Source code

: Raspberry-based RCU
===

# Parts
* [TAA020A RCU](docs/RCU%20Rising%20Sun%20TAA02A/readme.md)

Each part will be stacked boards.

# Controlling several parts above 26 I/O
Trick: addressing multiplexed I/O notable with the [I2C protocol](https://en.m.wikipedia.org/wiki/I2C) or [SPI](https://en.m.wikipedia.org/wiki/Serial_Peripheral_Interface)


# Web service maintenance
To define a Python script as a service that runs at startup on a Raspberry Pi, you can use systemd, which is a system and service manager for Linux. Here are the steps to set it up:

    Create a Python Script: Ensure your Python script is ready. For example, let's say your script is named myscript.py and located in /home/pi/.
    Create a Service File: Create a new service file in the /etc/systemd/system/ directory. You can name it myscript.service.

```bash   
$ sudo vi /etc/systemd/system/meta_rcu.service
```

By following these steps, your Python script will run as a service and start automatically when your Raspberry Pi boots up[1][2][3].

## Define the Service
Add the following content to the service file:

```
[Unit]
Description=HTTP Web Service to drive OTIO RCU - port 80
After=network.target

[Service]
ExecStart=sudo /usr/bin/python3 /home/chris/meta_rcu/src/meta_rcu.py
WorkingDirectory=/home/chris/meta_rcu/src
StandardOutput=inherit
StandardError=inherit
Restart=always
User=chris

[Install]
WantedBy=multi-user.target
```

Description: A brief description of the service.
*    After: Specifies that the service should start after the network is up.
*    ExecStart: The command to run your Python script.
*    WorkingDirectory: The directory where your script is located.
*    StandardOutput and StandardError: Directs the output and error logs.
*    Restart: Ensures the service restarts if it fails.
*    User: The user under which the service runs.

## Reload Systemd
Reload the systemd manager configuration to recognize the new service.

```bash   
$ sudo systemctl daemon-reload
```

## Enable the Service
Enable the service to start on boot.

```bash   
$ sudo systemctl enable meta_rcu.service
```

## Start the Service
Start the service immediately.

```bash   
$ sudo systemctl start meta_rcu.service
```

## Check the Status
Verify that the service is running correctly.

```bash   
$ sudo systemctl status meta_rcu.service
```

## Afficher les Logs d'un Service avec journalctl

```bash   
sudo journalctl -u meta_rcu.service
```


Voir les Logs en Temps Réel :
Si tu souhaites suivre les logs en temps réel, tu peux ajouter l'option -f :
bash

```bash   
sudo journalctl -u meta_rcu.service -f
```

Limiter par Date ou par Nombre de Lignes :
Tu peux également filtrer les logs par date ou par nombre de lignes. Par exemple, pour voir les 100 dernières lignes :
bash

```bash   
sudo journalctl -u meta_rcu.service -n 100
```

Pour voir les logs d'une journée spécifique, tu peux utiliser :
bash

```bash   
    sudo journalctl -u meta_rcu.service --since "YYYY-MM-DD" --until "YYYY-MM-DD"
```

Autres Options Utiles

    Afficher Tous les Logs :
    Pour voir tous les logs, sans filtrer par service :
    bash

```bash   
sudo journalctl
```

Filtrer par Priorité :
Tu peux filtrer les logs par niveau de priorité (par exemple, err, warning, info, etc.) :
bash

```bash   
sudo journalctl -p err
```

§

**Problem**
Every line above in which the word "that" is present must be copied into the answer.

**Answer area**
To define a Python script as a service that runs at startup on a Raspberry Pi, you can use systemd, which is a system and service manager for Linux. Here are the steps to set it up:
*    After: Specifies that the service should start after the network is up.
Verify that the service is running correctly.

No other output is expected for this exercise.